Note: New York State is a closed primary state, meaning the turnout is based on active enrolled democrats by county on April 1, 2016. Blank, void, and scattering votes (BVS) are only for blank and void, since there was not other candidate on the ballot or the ability to write-in.

====New York City results====

| 2016 Democratic primary | Manhattan | The Bronx | Brooklyn | Queens | Staten Island | Total |
| Hillary Clinton | 190,806 | 105,719 | 183,662 | 133,210 | 17,612 | 631,009 |
| 64.42% | 68.76% | 59.07% | 61.32% | 52.40% | 62.65% |
| Bernie Sanders | 98,194 | 46,189 | 123,872 | 81,762 | 15,471 | 365,488 |
| 33.67% | 30.04% | 39.84% | 37.64% | 46.03% | 36.29% |
| Blank, Void | 2,656 | 1,834 | 3,372 | 2,272 | 530 | 10,664 |
| 1.91% | 1.2% | 1.09% | 1.04% | 1.57% | 1.06% |
| TOTAL | 291,656 | 153,742 | 310,906 | 217,244 | 33,613 | 1,007,161 |
| TURNOUT | 47.20% | 31.31% | 36.42% | 32.15% | 28.17% | 36.52% |

==Analysis==
Clinton won a 16-point victory in her home state. Exit polls showed that Sanders won among voters age 18–29 in the Empire State, capturing 65% of this demographic, while Clinton won every other age group, performing better with older groups (53% of voters ages 30–44, 63% of voters aged 45–54, and 73% of voters aged 65 and over). Clinton tied men with Sanders 50-50, but won a 63–37 landslide among women (both married and unmarried). The candidates split the white vote 50–50, but Clinton won the African American vote 75–25 and the Hispanic/Latino vote 64–36. Clinton swept all income levels/socioeconomic statuses and educational attainment levels in her home state.

In terms of political ideology, Clinton won 62–38 among Democrats while Sanders won 72–28 among Independents, who were 14% of the electorate. Clinton won both liberals and moderate/conservative voters. She won among union households 58–42, and won both married and unmarried voters. In terms of religious affiliation, Clinton won Protestants 65–35, Catholics 62–38, and also won the Jewish vote by a 2 to 1 margin after Sanders caused controversy by criticizing Israel. Sanders won agnostic/atheist voters 57–43. While Clinton won voters who said Wall Street does more to help the economy, Sanders won among those who said it hurts the economy.

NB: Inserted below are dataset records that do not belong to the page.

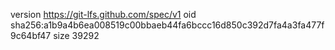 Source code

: version https://git-lfs.github.com/spec/v1
oid sha256:a1b9a4b6ea008519c00bbaeb44fa6bccc16d850c392d7fa4a3fa477f9c64bf47
size 39292
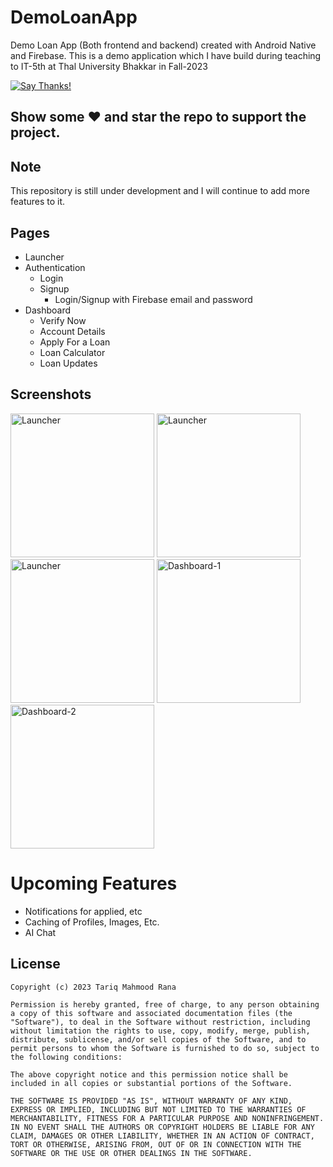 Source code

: # DemoLoanApp

Demo Loan App (Both frontend and backend) created with Android Native and Firebase. This is a demo application which I have build during teaching to IT-5th at Thal University Bhakkar in Fall-2023

[![Say Thanks!](https://img.shields.io/badge/Say%20Thanks-!-1EAEDB.svg)](https://www.youtube.com/@codetrix786)

## Show some :heart: and star the repo to support the project.

## Note
This repository is still under development and I will continue to add more features to it.

## Pages

* Launcher
* Authentication
   * Login
   * Signup
        * Login/Signup with Firebase email and password
 * Dashboard
    * Verify Now
    * Account Details
    * Apply For a Loan
    * Loan Calculator
    * Loan Updates
 


## Screenshots
<p>
<img src="https://github.com/bazantariq/DemoLoanApp/assets/35604864/9ef6fa0b-add7-4523-a27a-6920828559e7.png" alt="Launcher" width = "230" >
 <img src="https://github.com/bazantariq/DemoLoanApp/assets/35604864/9ef6fa0b-add7-4523-a27a-6920828559e7.png" alt="Launcher" width = "230" >
  <img src="https://github.com/bazantariq/DemoLoanApp/assets/35604864/9ef6fa0b-add7-4523-a27a-6920828559e7.png" alt="Launcher" width = "230" >
<img src="https://github.com/bazantariq/DemoLoanApp/assets/35604864/279b7169-c415-409a-a443-90647c139328.png" alt="Dashboard-1" width = "230" >
<img src="https://github.com/bazantariq/DemoLoanApp/assets/35604864/10fa381e-51ea-49a4-8791-25295d1a67f3.png" alt="Dashboard-2" width = "230">

</p>



# Upcoming Features
 -  Notifications for applied, etc
 -  Caching of Profiles, Images, Etc.
 -  AI Chat
 

## License

    Copyright (c) 2023 Tariq Mahmood Rana
    
    Permission is hereby granted, free of charge, to any person obtaining a copy of this software and associated documentation files (the "Software"), to deal in the Software without restriction, including without limitation the rights to use, copy, modify, merge, publish, distribute, sublicense, and/or sell copies of the Software, and to permit persons to whom the Software is furnished to do so, subject to the following conditions:
    
    The above copyright notice and this permission notice shall be included in all copies or substantial portions of the Software.
    
    THE SOFTWARE IS PROVIDED "AS IS", WITHOUT WARRANTY OF ANY KIND, EXPRESS OR IMPLIED, INCLUDING BUT NOT LIMITED TO THE WARRANTIES OF MERCHANTABILITY, FITNESS FOR A PARTICULAR PURPOSE AND NONINFRINGEMENT. IN NO EVENT SHALL THE AUTHORS OR COPYRIGHT HOLDERS BE LIABLE FOR ANY CLAIM, DAMAGES OR OTHER LIABILITY, WHETHER IN AN ACTION OF CONTRACT, TORT OR OTHERWISE, ARISING FROM, OUT OF OR IN CONNECTION WITH THE SOFTWARE OR THE USE OR OTHER DEALINGS IN THE SOFTWARE.
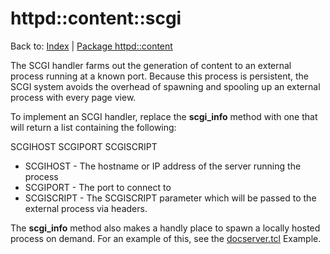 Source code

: httpd::content::scgi
=============
Back to: [Index](index.md) | [Package httpd::content](content.md)

The SCGI handler farms out the generation of content to an external process
running at a known port. Because this process is persistent, the SCGI system
avoids the overhead of spawning and spooling up an external process with
every page view.

To implement an SCGI handler, replace the **scgi_info** method with one
that will return a list containing the following:

   SCGIHOST SCGIPORT SCGISCRIPT
   
* SCGIHOST - The hostname or IP address of the server running the process
* SCGIPORT - The port to connect to
* SCGISCRIPT - The SCGISCRIPT parameter which will be passed to the external process via headers.

The **scgi_info** method also makes a handly place to spawn a locally hosted process on demand.
For an example of this, see the [docserver.tcl](docserver.tcl) Example.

Clinton performed very well on Long Island and in the five boroughs of New York City, particularly in Manhattan, Queens and the Bronx; she also won handily in Brooklyn and Staten Island. Clinton ran up big margins in New York City neighborhoods like Harlem, where the percentage of African American voters was highest. Sanders did better in rural, whiter upstate New York counties, with Clinton winning Buffalo, Syracuse, and Rochester while Sanders won in Albany. Sanders also performed well in the Hudson Valley, with a high concentration of liberals and college students.

==Aftermath==
After winning her home state convincingly, Clinton told supporters, "New Yorkers, you've always had my back and I've always tried to have yours [...] Today together we did it again and I am deeply, deeply grateful."

Following his primary, a Manhattan attorney filed suit, seeking a temporary restraining order to block certification of the presidential primary election by New York City Board of Elections and the state elections board based on his argument that New York's closed primary system violated the state Constitution. This argument was rejected by the New York Supreme Court (the state trial court).